Il faut retrouver un consensus entre parents et enseignants du français. Cet « adoubement » mutuel est nécessaire pour » soigner » la perte de confiance qui a éloigné nombre d’élèves et leur a fait perdre pied dans ce domaine de la langue française. J’ai pu constater au cours de mes années de pratique d’enseignement, qu’en neuf années de scolarité, du CP à la Troisième, les élèves retiennent très peu de notions de grammaire, pour ne pas dire aucune. Quand ils arrivent en sixième, ils ont à la rigueur une idée de ce que l’on appelle « les groupes » : groupe nominal, groupe verbal. En revanche, dire ce qu’il y a à l’intérieur de ces groupes leur est absolument impossible. Comme des naufragés, ils se cramponnent au concept, et tout fonctionne comme si cette acquisition bloquait absolument toutes les autres. Il faudra attendre le lycée ou plus tard pour que, libérés de ce blocage psychologique, ils se motivent à apprendre simplement comme on apprend une langue étrangère, sans se poser trop de questions !
Ce blocage est le résultat de l’introduction des méthodes « rhétoriques », « structuralistes» et « formalistes », application des recherches de linguistes à l’enseignement de la grammaire, il y a plus de 30 ans. Il fallait alors réinventer, et rejeter la grammaire traditionnelle dite « normative » qui s’appuie sur des conventions, un Bon Usage, pour reprendre le titre d’une célèbre grammaire. Le paradoxe est qu’il a fallu introduire un vocabulaire nouveau aussi indigeste que celui de l’ancienne grammaire, qui s’est révélé à l’usage moins bien digéré.
En grammaire, la plupart des notions sont apprises par réflexe. A un enfant qui étudie le piano, s’il demande à son professeur: « Et pourquoi je mets ma main là etpourquoi je bouge mon petit doigt dans ce sens et pas dans l’autre ? », le professeur après quelques explications, finira par lui dire : « Bon, écoute maintenant, fais ce que l’on te dit. » C’est pareil pour la grammaire: par moments, il ne s’agit pas de tout comprendre, mais bien d’apprendre d’abord.
La deuxième conséquence de cette nouvelle approche de la grammaire a concerné les parents.

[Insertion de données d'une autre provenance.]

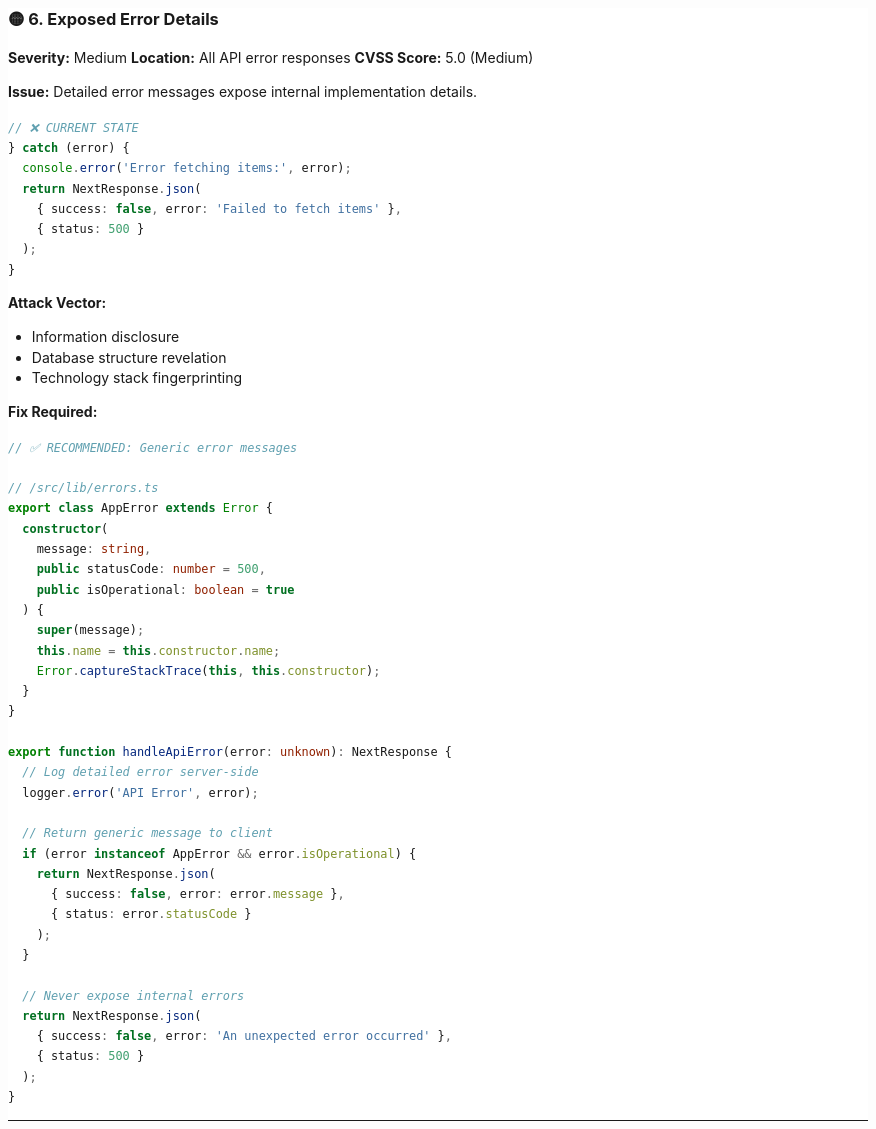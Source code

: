 
### 🟡 6. Exposed Error Details

**Severity:** Medium
**Location:** All API error responses
**CVSS Score:** 5.0 (Medium)

**Issue:**
Detailed error messages expose internal implementation details.

```typescript
// ❌ CURRENT STATE
} catch (error) {
  console.error('Error fetching items:', error);
  return NextResponse.json(
    { success: false, error: 'Failed to fetch items' },
    { status: 500 }
  );
}
```

**Attack Vector:**
- Information disclosure
- Database structure revelation
- Technology stack fingerprinting

**Fix Required:**
```typescript
// ✅ RECOMMENDED: Generic error messages

// /src/lib/errors.ts
export class AppError extends Error {
  constructor(
    message: string,
    public statusCode: number = 500,
    public isOperational: boolean = true
  ) {
    super(message);
    this.name = this.constructor.name;
    Error.captureStackTrace(this, this.constructor);
  }
}

export function handleApiError(error: unknown): NextResponse {
  // Log detailed error server-side
  logger.error('API Error', error);

  // Return generic message to client
  if (error instanceof AppError && error.isOperational) {
    return NextResponse.json(
      { success: false, error: error.message },
      { status: error.statusCode }
    );
  }

  // Never expose internal errors
  return NextResponse.json(
    { success: false, error: 'An unexpected error occurred' },
    { status: 500 }
  );
}
```

---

Le but poursuivi par la réforme post 68 était de mettre les familles à égalité. Ce fut réussi: plus personne n’y a plus rien compris.Les parents ne se retrouvaient pas et ne se retrouvent toujours pas dans les termes de la nouvelle grammaire. Il suffit d’aborder le sujet pour en avoir la mesure : émetteur, récepteur, types de phrase (tout est en effet mélangé dans les grammaires) groupe nominal,groupe verbal, complément d’objet second, déterminant, complément déterminatif, substitut…, ça vous parle ?
Le drame c’est que, non seulement la « Nouvelle Grammaire » représentait la rupture avec une tradition, une hiérarchie des valeurs et une démarche intellectuelle mais que, de plus, du fait du sentiment d’incompétence que les parents ont alors éprouvé, la conséquence de la rupture sur l’esprit des enfants n’a pas pu être atténuée.
En présentant faussement le langage comme un objet déconnecté, à « questionner », comme on dit, la nouvelle approche a ôté, pour les élèves, la seule justification de la grammaire qui est l’adhésion à un ensemble de règles et de valeurs reçu en héritage. Et la mise à l’écart des parents est venue parachever cette mise à distance.
Les parents des années 2010 ont été élevés avec la nouvelle grammaire. Parmi eux, certains ont décidé d’enseigner eux-mêmes la grammaire à leurs enfants. Ils ont recours à des manuels de leur choix. A mon sens ils apportent une partie de la solution au problème.